Two applicants and several public speakers addressed the council. Lynette Jones, executive director of the nonprofit Kids in Conflict, brought a program participant to describe the organization’s youth services and requested funding. Tracy, representing Flabob Airport’s youth program, urged councilors to reconsider that nonprofit if it was not already among the recommended organizations; Flabob emphasized aviation‑themed workforce and after‑school activities that would reach local youth.
Before the council moved to vote, the city attorney advised that a conflict required separating one application from the group: a council member’s spouse serves on the board of “Harupa Valley Adopt A Family” (application materials used that name). Because the spouse’s unpaid board membership creates a disqualifying conflict for the council member, the council separated the item and the council member left the dais while it was considered. On the separated vote the item resulted in a 2–2 tie (the recused council member absent), and the motion to award that single $5,000 grant failed.

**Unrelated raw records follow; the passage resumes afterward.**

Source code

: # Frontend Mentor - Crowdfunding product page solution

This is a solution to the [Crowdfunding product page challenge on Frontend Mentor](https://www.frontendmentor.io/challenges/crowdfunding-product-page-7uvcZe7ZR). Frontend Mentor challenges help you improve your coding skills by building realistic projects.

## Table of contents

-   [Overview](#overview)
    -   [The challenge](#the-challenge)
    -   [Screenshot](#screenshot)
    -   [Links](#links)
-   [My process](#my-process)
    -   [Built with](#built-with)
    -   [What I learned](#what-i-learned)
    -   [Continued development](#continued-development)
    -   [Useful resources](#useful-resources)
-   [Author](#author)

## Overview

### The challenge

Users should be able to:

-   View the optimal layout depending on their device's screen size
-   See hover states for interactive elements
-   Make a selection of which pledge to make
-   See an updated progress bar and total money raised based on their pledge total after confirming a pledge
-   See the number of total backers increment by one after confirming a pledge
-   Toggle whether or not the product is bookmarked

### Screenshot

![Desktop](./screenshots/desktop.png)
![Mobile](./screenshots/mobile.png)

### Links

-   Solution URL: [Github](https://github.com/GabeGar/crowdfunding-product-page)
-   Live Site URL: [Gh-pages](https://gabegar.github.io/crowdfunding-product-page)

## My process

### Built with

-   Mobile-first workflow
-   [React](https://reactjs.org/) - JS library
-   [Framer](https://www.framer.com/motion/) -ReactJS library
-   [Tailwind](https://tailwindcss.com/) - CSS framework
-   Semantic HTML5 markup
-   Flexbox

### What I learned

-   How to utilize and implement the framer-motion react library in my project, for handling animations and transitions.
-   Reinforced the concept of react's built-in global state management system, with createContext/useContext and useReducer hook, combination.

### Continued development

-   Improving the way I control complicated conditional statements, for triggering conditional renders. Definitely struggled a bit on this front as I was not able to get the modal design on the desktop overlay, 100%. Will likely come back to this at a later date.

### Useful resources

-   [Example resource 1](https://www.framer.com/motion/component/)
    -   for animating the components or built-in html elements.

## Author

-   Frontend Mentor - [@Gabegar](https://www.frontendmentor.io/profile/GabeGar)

The council then voted to approve the remaining awards, adding one additional recommended application — Flabob Airport’s youth program — as the 20th award in place of the separated applicant. A motion to approve the full slate (19 original recommendations plus Flabob) passed; the clerk recorded the motion as carried by the council.
Why this matters: the program distributes modest, discretionary public funds to nonprofits providing direct services to Jurupa Valley residents. The council’s conflict‑of‑interest review followed state and local ethics rules and led to separating one applicant from the slate, which left an open $5,000 slot the council filled with a recommended alternate.